*** Opening of TASK DATA ***

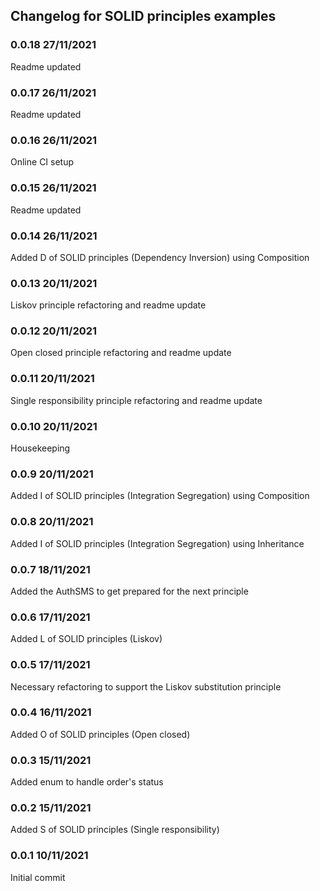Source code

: ## Changelog for SOLID principles examples

### 0.0.18 27/11/2021
Readme updated

### 0.0.17 26/11/2021
Readme updated

### 0.0.16 26/11/2021
Online CI setup

### 0.0.15 26/11/2021
Readme updated

### 0.0.14 26/11/2021
Added D of SOLID principles (Dependency Inversion) using Composition

### 0.0.13 20/11/2021
Liskov principle refactoring and readme update

### 0.0.12 20/11/2021
Open closed principle refactoring and readme update

### 0.0.11 20/11/2021
Single responsibility principle refactoring and readme update

### 0.0.10 20/11/2021
Housekeeping

### 0.0.9 20/11/2021
Added I of SOLID principles (Integration Segregation) using Composition

### 0.0.8 20/11/2021
Added I of SOLID principles (Integration Segregation) using Inheritance

### 0.0.7 18/11/2021
Added the AuthSMS to get prepared for the next principle

### 0.0.6 17/11/2021
Added L of SOLID principles (Liskov)

### 0.0.5 17/11/2021
Necessary refactoring to support the Liskov substitution principle

### 0.0.4 16/11/2021
Added O of SOLID principles (Open closed)

### 0.0.3 15/11/2021
Added enum to handle order's status

### 0.0.2 15/11/2021
Added S of SOLID principles (Single responsibility)

### 0.0.1 10/11/2021
Initial commit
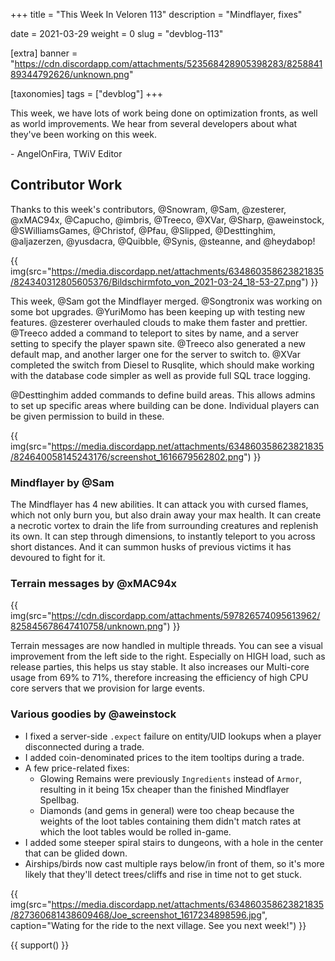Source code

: +++
title = "This Week In Veloren 113"
description = "Mindflayer, fixes"

date = 2021-03-29
weight = 0
slug = "devblog-113"

[extra]
banner = "https://cdn.discordapp.com/attachments/523568428905398283/825884189344792626/unknown.png"

[taxonomies]
tags = ["devblog"]
+++

This week, we have lots of work being done on optimization fronts, as well as
world improvements. We hear from several developers about what they've been
working on this week.

\- AngelOnFira, TWiV Editor

## Contributor Work

Thanks to this week's contributors, @Snowram, @Sam, @zesterer, @xMAC94x,
@Capucho, @imbris, @Treeco, @XVar, @Sharp, @aweinstock, @SWilliamsGames,
@Christof, @Pfau, @Slipped, @Desttinghim, @aljazerzen, @yusdacra, @Quibble,
@Synis, @steanne, and @heydabop!

{{
  img(src="https://media.discordapp.net/attachments/634860358623821835/824340312805605376/Bildschirmfoto_von_2021-03-24_18-53-27.png")
}}

This week, @Sam got the Mindflayer merged. @Songtronix was working on some bot
upgrades. @YuriMomo has been keeping up with testing new features. @zesterer
overhauled clouds to make them faster and prettier. @Treeco added a command to
teleport to sites by name, and a server setting to specify the player spawn
site. @Treeco also generated a new default map, and another larger one for the
server to switch to. @XVar completed the switch from Diesel to Rusqlite, which
should make working with the database code simpler as well as provide full SQL
trace logging.

@Desttinghim added commands to define build areas. This allows admins to set up
specific areas where building can be done. Individual players can be given
permission to build in these.

{{
  img(src="https://media.discordapp.net/attachments/634860358623821835/824640058145243176/screenshot_1616679562802.png")
}}

### Mindflayer by @Sam

The Mindflayer has 4 new abilities. It can attack you with cursed flames, which
not only burn you, but also drain away your max health. It can create a necrotic
vortex to drain the life from surrounding creatures and replenish its own. It
can step through dimensions, to instantly teleport to you across short
distances. And it can summon husks of previous victims it has devoured to fight
for it.

### Terrain messages by @xMAC94x

{{
  img(src="https://cdn.discordapp.com/attachments/597826574095613962/825845678647410758/unknown.png")
}}

Terrain messages are now handled in multiple threads. You can see a visual
improvement from the left side to the right. Especially on HIGH load, such as
release parties, this helps us stay stable. It also increases our Multi-core
usage from 69% to 71%, therefore increasing the efficiency of high CPU core
servers that we provision for large events.

### Various goodies by @aweinstock

- I fixed a server-side `.expect` failure on entity/UID lookups when a player
  disconnected during a trade.
- I added coin-denominated prices to the item tooltips during a trade.
- A few price-related fixes:
  - Glowing Remains were previously `Ingredients` instead of `Armor`, resulting
    in it being 15x cheaper than the finished Mindflayer Spellbag.
  - Diamonds (and gems in general) were too cheap because the weights of the
    loot tables containing them didn't match rates at which the loot tables
    would be rolled in-game.
- I added some steeper spiral stairs to dungeons, with a hole in the center that
  can be glided down.
- Airships/birds now cast multiple rays below/in front of them, so it's more
  likely that they'll detect trees/cliffs and rise in time not to get stuck.

{{
  img(src="https://media.discordapp.net/attachments/634860358623821835/827360681438609468/Joe_screenshot_1617234898596.jpg",
  caption="Wating for the ride to the next village. See you next week!")
}}

{{ support() }}
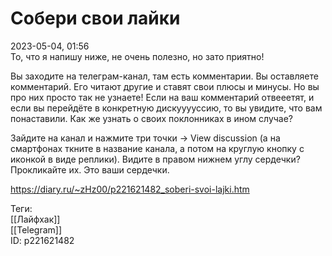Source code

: Собери свои лайки
==================

   
 2023-05-04, 01:56   
   То, что я напишу ниже, не очень полезно, но зато приятно!   
   
 Вы заходите на телеграм-канал, там есть комментарии. Вы оставляете комментарий. Его читают другие и ставят свои плюсы и минусы. Но вы про них просто так не узнаете! Если на ваш комментарий отвееетят, и если вы перейдёте в конкретную дискууууссию, то вы увидите, что вам понаставили. Как же узнать о своих поклонниках в ином случае?   
   
 Зайдите на канал и нажмите три точки -> View discussion (а на смартфонах ткните в название канала, а потом на круглую кнопку с иконкой в виде реплики). Видите в правом нижнем углу сердечки? Прокликайте их. Это ваши сердечки.   
     
 <https://diary.ru/~zHz00/p221621482_soberi-svoi-lajki.htm>   
   
 Теги:   
 [[Лайфхак]]   
 [[Telegram]]   
 ID: p221621482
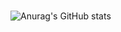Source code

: ### 

![Anurag's GitHub stats](https://github-readme-stats.vercel.app/api?username=jaceksupernak&theme=vue&show_icons=true)

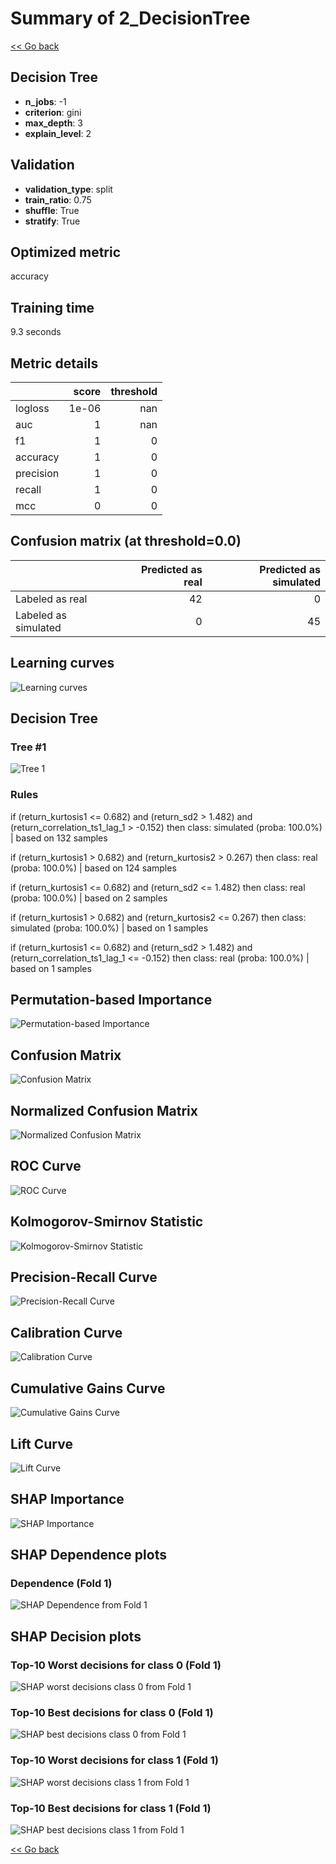# Summary of 2_DecisionTree

[<< Go back](../README.md)


## Decision Tree
- **n_jobs**: -1
- **criterion**: gini
- **max_depth**: 3
- **explain_level**: 2

## Validation
 - **validation_type**: split
 - **train_ratio**: 0.75
 - **shuffle**: True
 - **stratify**: True

## Optimized metric
accuracy

## Training time

9.3 seconds

## Metric details
|           |   score |   threshold |
|:----------|--------:|------------:|
| logloss   |   1e-06 |         nan |
| auc       |   1     |         nan |
| f1        |   1     |           0 |
| accuracy  |   1     |           0 |
| precision |   1     |           0 |
| recall    |   1     |           0 |
| mcc       |   0     |           0 |


## Confusion matrix (at threshold=0.0)
|                      |   Predicted as real |   Predicted as simulated |
|:---------------------|--------------------:|-------------------------:|
| Labeled as real      |                  42 |                        0 |
| Labeled as simulated |                   0 |                       45 |

## Learning curves
![Learning curves](learning_curves.png)

## Decision Tree 

### Tree #1
![Tree 1](learner_fold_0_tree.svg)

### Rules

if (return_kurtosis1 <= 0.682) and (return_sd2 > 1.482) and (return_correlation_ts1_lag_1 > -0.152) then class: simulated (proba: 100.0%) | based on 132 samples

if (return_kurtosis1 > 0.682) and (return_kurtosis2 > 0.267) then class: real (proba: 100.0%) | based on 124 samples

if (return_kurtosis1 <= 0.682) and (return_sd2 <= 1.482) then class: real (proba: 100.0%) | based on 2 samples

if (return_kurtosis1 > 0.682) and (return_kurtosis2 <= 0.267) then class: simulated (proba: 100.0%) | based on 1 samples

if (return_kurtosis1 <= 0.682) and (return_sd2 > 1.482) and (return_correlation_ts1_lag_1 <= -0.152) then class: real (proba: 100.0%) | based on 1 samples





## Permutation-based Importance
![Permutation-based Importance](permutation_importance.png)
## Confusion Matrix

![Confusion Matrix](confusion_matrix.png)


## Normalized Confusion Matrix

![Normalized Confusion Matrix](confusion_matrix_normalized.png)


## ROC Curve

![ROC Curve](roc_curve.png)


## Kolmogorov-Smirnov Statistic

![Kolmogorov-Smirnov Statistic](ks_statistic.png)


## Precision-Recall Curve

![Precision-Recall Curve](precision_recall_curve.png)


## Calibration Curve

![Calibration Curve](calibration_curve_curve.png)


## Cumulative Gains Curve

![Cumulative Gains Curve](cumulative_gains_curve.png)


## Lift Curve

![Lift Curve](lift_curve.png)



## SHAP Importance
![SHAP Importance](shap_importance.png)

## SHAP Dependence plots

### Dependence (Fold 1)
![SHAP Dependence from Fold 1](learner_fold_0_shap_dependence.png)

## SHAP Decision plots

### Top-10 Worst decisions for class 0 (Fold 1)
![SHAP worst decisions class 0 from Fold 1](learner_fold_0_shap_class_0_worst_decisions.png)
### Top-10 Best decisions for class 0 (Fold 1)
![SHAP best decisions class 0 from Fold 1](learner_fold_0_shap_class_0_best_decisions.png)
### Top-10 Worst decisions for class 1 (Fold 1)
![SHAP worst decisions class 1 from Fold 1](learner_fold_0_shap_class_1_worst_decisions.png)
### Top-10 Best decisions for class 1 (Fold 1)
![SHAP best decisions class 1 from Fold 1](learner_fold_0_shap_class_1_best_decisions.png)

[<< Go back](../README.md)
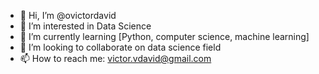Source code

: - 👋 Hi, I’m @ovictordavid
- 👀 I’m interested in Data Science
- 🌱 I’m currently learning [Python, computer science, machine learning]
- 💞️ I’m looking to collaborate on data science field
- 📫 How to reach me: victor.vdavid@gmail.com

<!---
ovictordavid/ovictordavid is a ✨ special ✨ repository because its `README.md` (this file) appears on your GitHub profile.
You can click the Preview link to take a look at your changes.
--->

*** Close of TASK DATA ***

▶ REQUIRED ACTION:
In the entries above, the lines from the one bearing "[taxonomies]" up to and including the one bearing "trace logging." should be transcribed exactly; no other line is wanted.

▶ EXERCISE SOLUTION:
[taxonomies]
tags = ["devblog"]
+++

This week, we have lots of work being done on optimization fronts, as well as
world improvements. We hear from several developers about what they've been
working on this week.

\- AngelOnFira, TWiV Editor

## Contributor Work

Thanks to this week's contributors, @Snowram, @Sam, @zesterer, @xMAC94x,
@Capucho, @imbris, @Treeco, @XVar, @Sharp, @aweinstock, @SWilliamsGames,
@Christof, @Pfau, @Slipped, @Desttinghim, @aljazerzen, @yusdacra, @Quibble,
@Synis, @steanne, and @heydabop!

{{
  img(src="https://media.discordapp.net/attachments/634860358623821835/824340312805605376/Bildschirmfoto_von_2021-03-24_18-53-27.png")
}}

This week, @Sam got the Mindflayer merged. @Songtronix was working on some bot
upgrades. @YuriMomo has been keeping up with testing new features. @zesterer
overhauled clouds to make them faster and prettier. @Treeco added a command to
teleport to sites by name, and a server setting to specify the player spawn
site. @Treeco also generated a new default map, and another larger one for the
server to switch to. @XVar completed the switch from Diesel to Rusqlite, which
should make working with the database code simpler as well as provide full SQL
trace logging.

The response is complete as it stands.